Exercise aim —
Could you copy every line of the data that contains the word "PSID"?

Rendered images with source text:
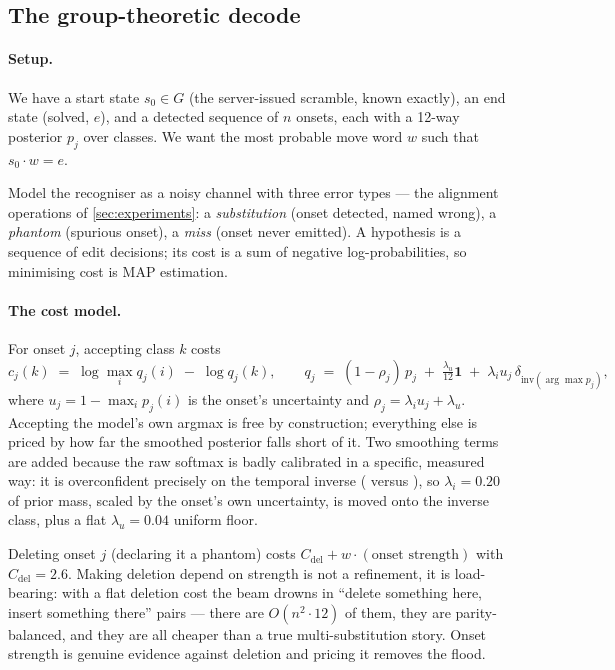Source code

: \subsection{The group-theoretic decode}
\label{sec:reconstruct}

\paragraph{Setup.} We have a start state $s_0 \in G$ (the server-issued
scramble, known exactly), an end state (solved, $e$), and a detected
sequence of $n$ onsets, each with a 12-way posterior $p_j$ over classes.
We want the most probable move word $w$ such that $s_0 \cdot w = e$.

Model the recogniser as a noisy channel with three error types --- the
alignment operations of \cref{sec:experiments}: a \emph{substitution} (onset
detected, named wrong), a \emph{phantom} (spurious onset), a \emph{miss}
(onset never emitted). A hypothesis is a sequence of edit decisions; its cost
is a sum of negative log-probabilities, so minimising cost is MAP estimation.

\paragraph{The cost model.} For onset $j$, accepting class $k$ costs
\begin{equation}
c_j(k) \;=\; \log \max_i q_j(i) \;-\; \log q_j(k),
\qquad
q_j \;=\; (1-\rho_j)\,p_j \;+\; \tfrac{\lambda_u}{12}\mathbf{1}
        \;+\; \lambda_i u_j\, \delta_{\mathrm{inv}(\arg\max p_j)},
\label{eq:acceptcost}
\end{equation}
where $u_j = 1 - \max_i p_j(i)$ is the onset's uncertainty and
$\rho_j = \lambda_i u_j + \lambda_u$. Accepting the model's own argmax is
free by construction; everything else is priced by how far the smoothed
posterior falls short of it. Two smoothing terms are added because the raw
softmax is badly calibrated in a specific, measured way: it is overconfident
precisely on the temporal inverse ( versus ), so
$\lambda_i = 0.20$ of prior mass, scaled by the onset's own uncertainty, is
moved onto the inverse class, plus a flat $\lambda_u = 0.04$ uniform floor.

Deleting onset $j$ (declaring it a phantom) costs
$C_{\mathrm{del}} + w\cdot(\text{onset strength})$ with
$C_{\mathrm{del}}=2.6$. Making deletion depend on strength is not a
refinement, it is load-bearing: with a flat deletion cost the beam drowns in
``delete something here, insert something there'' pairs --- there are
$O(n^2\cdot 12)$ of them, they are parity-balanced, and they are all cheaper
than a true multi-substitution story. Onset strength is genuine evidence
against deletion and pricing it removes the flood.

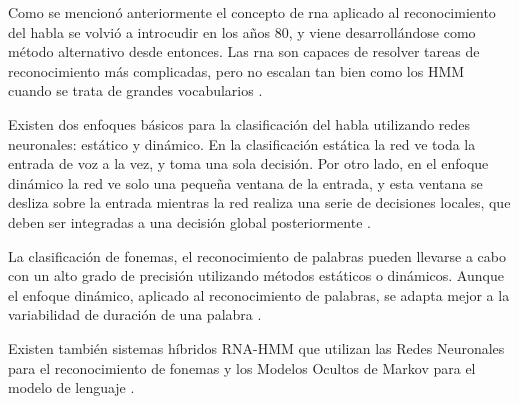 Como se mencion\'o anteriormente el concepto de \gls{rna} aplicado al reconocimiento
del habla se volvi\'o a introcudir en los a\~nos 80, y viene desarroll\'andose como m\'etodo 
alternativo desde entonces. Las \gls{rna} son capaces de resolver tareas de reconocimiento
m\'as complicadas, pero no escalan tan bien como los HMM cuando se trata de grandes 
vocabularios \cite{VimalaReview2012}.

Existen dos enfoques b\'asicos para la clasificaci\'on del habla utilizando redes neuronales: 
est\'atico y din\'amico. En la clasificaci\'on est\'atica la red ve toda la entrada de voz a la vez,
y toma una sola decisi\'on. Por otro lado, en el enfoque din\'amico la red ve solo una peque\~na 
ventana de la entrada, y esta ventana se desliza sobre la entrada mientras la red realiza una 
serie de decisiones locales, que deben ser integradas a una decisi\'on global 
posteriormente \cite{TebelskisSpeech1995}.

La clasificaci\'on de fonemas, el reconocimiento de palabras pueden llevarse a cabo con un alto
grado de precisi\'on utilizando m\'etodos est\'aticos o din\'amicos. Aunque el enfoque din\'amico,
aplicado al reconocimiento de palabras, se adapta mejor a la variabilidad de duraci\'on de una 
palabra \cite{TebelskisSpeech1995}.

Existen tambi\'en sistemas h\'ibridos RNA-HMM que utilizan las Redes Neuronales para el reconocimiento de
fonemas y los Modelos Ocultos de Markov para el modelo de lenguaje \cite{VimalaReview2012}.
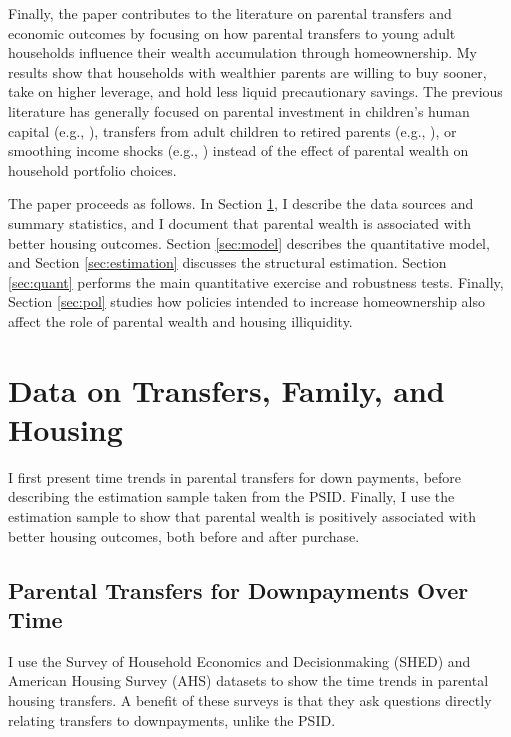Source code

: \documentclass[12pt]{article}
\begin{document}
Finally, the paper contributes to the literature on parental transfers and economic outcomes by focusing on how parental transfers to young adult households influence their wealth accumulation through homeownership. My results show that households with wealthier parents are willing to buy sooner, take on higher leverage, and hold less liquid precautionary savings. The previous literature has generally focused on parental investment in children's human capital (e.g., \citealp{Lee2019,Daruich2018,gilraine2023public}), transfers from adult children to retired parents (e.g., \citealp{Mommaerts2016, Barczyk2018, Barczyk2020a}), or smoothing income shocks (e.g., \cite{Boar2021ReStud,fagereng2023insuring,andersen2020bailing}) instead of the effect of parental wealth on household portfolio choices.

The paper proceeds as follows. In Section \ref{sec:data}, I describe the data sources and summary statistics, and I document that parental wealth is associated with better housing outcomes. Section \ref{sec:model} describes the quantitative model, and Section \ref{sec:estimation} discusses the structural estimation. Section \ref{sec:quant} performs the main quantitative exercise and robustness tests. Finally, Section \ref{sec:pol} studies how policies intended to increase homeownership also affect the role of parental wealth and housing illiquidity.

\section{Data on Transfers, Family, and Housing}\label{sec:data}
I first present time trends in parental transfers for down payments, before describing the estimation sample taken from the PSID. Finally, I use the estimation sample to show that parental wealth is positively associated with better housing outcomes, both before and after purchase.

\subsection{Parental Transfers for Downpayments Over Time}\label{sec:overtime}
I use the Survey of Household Economics and Decisionmaking (SHED) and American Housing Survey (AHS) datasets to show the time trends in parental housing transfers. A benefit of these surveys is that they ask questions directly relating transfers to downpayments, unlike the PSID. 
\end{document}
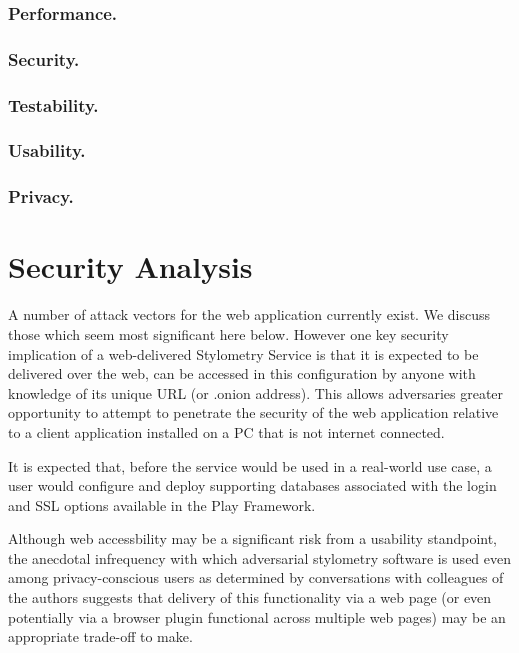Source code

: \documentclass[letterpaper]{article}
\begin{document}
\subsubsection{Performance.}

\subsubsection{Security.}


\subsubsection{Testability.}


\subsubsection{Usability.}

\subsubsection{Privacy.}


\section{Security Analysis}

A number of attack vectors for the web application currently exist. We
discuss those which seem most significant here below. However one key
security implication of a web-delivered Stylometry Service is that it
is expected to be delivered over the web, can be accessed in this configuration by anyone with knowledge of its unique URL (or .onion
address). This allows adversaries greater opportunity to attempt to
penetrate the security of the web application relative to a client
application installed on a PC that is not internet connected.

It is expected that, before the service would be used in a real-world
use case, a user would configure and deploy supporting databases
associated with the login and SSL options available in the
Play Framework.

Although web accessbility may be a significant risk from a usability
standpoint, the anecdotal infrequency with which adversarial
stylometry software is used even among privacy-conscious users as
determined by conversations with colleagues of the authors
suggests that delivery of this functionality via a web page (or even
potentially via a browser plugin functional across multiple web pages)
may be an appropriate trade-off to make.
\end{document}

Solution —
I first present time trends in parental transfers for down payments, before describing the estimation sample taken from the PSID. Finally, I use the estimation sample to show that parental wealth is positively associated with better housing outcomes, both before and after purchase.
I use the Survey of Household Economics and Decisionmaking (SHED) and American Housing Survey (AHS) datasets to show the time trends in parental housing transfers. A benefit of these surveys is that they ask questions directly relating transfers to downpayments, unlike the PSID. 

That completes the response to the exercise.